**The task**.
Copy the data from the line that contains "The core idea" to its last line, exactly, including both of those lines and leaving out everything before.

**Material for this exercise**.
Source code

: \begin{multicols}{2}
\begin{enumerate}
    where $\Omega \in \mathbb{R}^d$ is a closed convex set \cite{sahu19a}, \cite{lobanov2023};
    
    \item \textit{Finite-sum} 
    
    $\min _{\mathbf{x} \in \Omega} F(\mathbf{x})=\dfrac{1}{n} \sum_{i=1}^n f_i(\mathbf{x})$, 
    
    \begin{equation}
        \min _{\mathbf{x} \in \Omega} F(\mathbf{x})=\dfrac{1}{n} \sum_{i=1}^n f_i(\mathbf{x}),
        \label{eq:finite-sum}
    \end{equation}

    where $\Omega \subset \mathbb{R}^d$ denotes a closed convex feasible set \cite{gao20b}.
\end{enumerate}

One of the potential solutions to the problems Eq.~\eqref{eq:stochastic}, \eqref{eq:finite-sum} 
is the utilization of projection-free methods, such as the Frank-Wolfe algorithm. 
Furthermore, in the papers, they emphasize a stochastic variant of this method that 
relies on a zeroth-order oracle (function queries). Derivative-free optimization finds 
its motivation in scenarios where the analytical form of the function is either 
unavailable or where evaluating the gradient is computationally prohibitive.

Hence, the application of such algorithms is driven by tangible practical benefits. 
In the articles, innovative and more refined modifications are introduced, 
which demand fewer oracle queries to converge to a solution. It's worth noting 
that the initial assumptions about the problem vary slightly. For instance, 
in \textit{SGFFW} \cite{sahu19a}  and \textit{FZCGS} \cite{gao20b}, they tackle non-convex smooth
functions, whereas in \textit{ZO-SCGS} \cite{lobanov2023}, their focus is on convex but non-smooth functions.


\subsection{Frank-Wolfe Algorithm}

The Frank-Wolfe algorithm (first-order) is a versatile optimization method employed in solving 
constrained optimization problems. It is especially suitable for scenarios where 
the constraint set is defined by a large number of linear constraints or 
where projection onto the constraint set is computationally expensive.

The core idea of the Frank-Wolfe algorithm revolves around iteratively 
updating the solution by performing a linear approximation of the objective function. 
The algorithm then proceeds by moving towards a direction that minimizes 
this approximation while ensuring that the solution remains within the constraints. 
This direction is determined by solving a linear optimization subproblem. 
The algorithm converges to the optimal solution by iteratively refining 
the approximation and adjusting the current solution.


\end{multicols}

**Response to the exercise**.
The core idea of the Frank-Wolfe algorithm revolves around iteratively 
updating the solution by performing a linear approximation of the objective function. 
The algorithm then proceeds by moving towards a direction that minimizes 
this approximation while ensuring that the solution remains within the constraints. 
This direction is determined by solving a linear optimization subproblem. 
The algorithm converges to the optimal solution by iteratively refining 
the approximation and adjusting the current solution.


\end{multicols}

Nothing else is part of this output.